That seems to be a very broad stroke you're painting. In fact I would think that the purpose of cloaking is not to deceive people, but rather to optimize the page for the particular search engine, situation, language, user, etc... Have you seen those sites that have tons of keywords written into the copy, the menus, and the footer of every page? You can be reading the page and you can't figure out what's going on because they've said a topic 10 different ways before you realized you needed to click on something. The SE's can really stink on obscure phrases. You tend to get homestead accounts and 404's instead of real content. Cloaking actually helps to provide more valuable content when it is done correctly. A cloaker can optimize a site for 1,000 phrases and direct each person that clicks to the appropriate landing page.
Cloaking is a cleaner and more efficient way of providing people with relevant results. Additionally you can focus your site on the usability and design required in order to make a sale. Once again, good cloaking software will allow a person to click on a link in a search engine and go to the exact page that helps them find the particular thing they were looking for.

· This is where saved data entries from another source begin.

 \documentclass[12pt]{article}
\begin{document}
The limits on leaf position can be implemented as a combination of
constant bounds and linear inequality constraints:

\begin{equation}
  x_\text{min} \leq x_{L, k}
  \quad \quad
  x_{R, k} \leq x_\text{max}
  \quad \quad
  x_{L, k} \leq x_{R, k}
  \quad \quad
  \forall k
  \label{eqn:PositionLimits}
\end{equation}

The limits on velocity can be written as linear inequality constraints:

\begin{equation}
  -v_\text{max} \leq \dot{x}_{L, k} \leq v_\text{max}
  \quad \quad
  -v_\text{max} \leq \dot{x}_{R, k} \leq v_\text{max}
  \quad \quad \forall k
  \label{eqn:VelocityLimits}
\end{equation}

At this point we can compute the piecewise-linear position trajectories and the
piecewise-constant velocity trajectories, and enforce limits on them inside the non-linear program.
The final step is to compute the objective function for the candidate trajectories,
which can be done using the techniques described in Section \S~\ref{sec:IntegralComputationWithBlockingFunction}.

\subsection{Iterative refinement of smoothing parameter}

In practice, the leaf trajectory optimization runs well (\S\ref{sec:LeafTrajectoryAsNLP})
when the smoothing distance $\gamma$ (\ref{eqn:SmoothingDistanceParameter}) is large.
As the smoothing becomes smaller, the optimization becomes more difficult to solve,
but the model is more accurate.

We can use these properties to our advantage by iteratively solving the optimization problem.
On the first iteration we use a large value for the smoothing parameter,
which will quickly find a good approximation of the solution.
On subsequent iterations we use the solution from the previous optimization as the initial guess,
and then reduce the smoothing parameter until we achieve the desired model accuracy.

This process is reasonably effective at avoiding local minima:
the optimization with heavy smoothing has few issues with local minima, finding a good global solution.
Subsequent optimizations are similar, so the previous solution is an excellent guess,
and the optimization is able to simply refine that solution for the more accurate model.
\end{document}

TheJenn said: Any cloaking software has the potential to get you banned from Google and the other engines. If you wish to cloak, this is a risk that you must recognize and be willing to take.
If sneezing some how hurt Google's ability to sell Adwords, it would have the potential to get you banned. Have you ever noticed that SEO's that cloak just don't care? They simply buy a new domain for $5 or so, adjust their algorhythm, add a few links, and they're back to where they started in a few weeks or less. I've heard of some cloakers buying 10 domains per topic just to insure that they always have one waiting. They'll purposefully keep the keyword density set so that the site doesn't rank well until another one drops off, and then they simply tweak it up and they're back in.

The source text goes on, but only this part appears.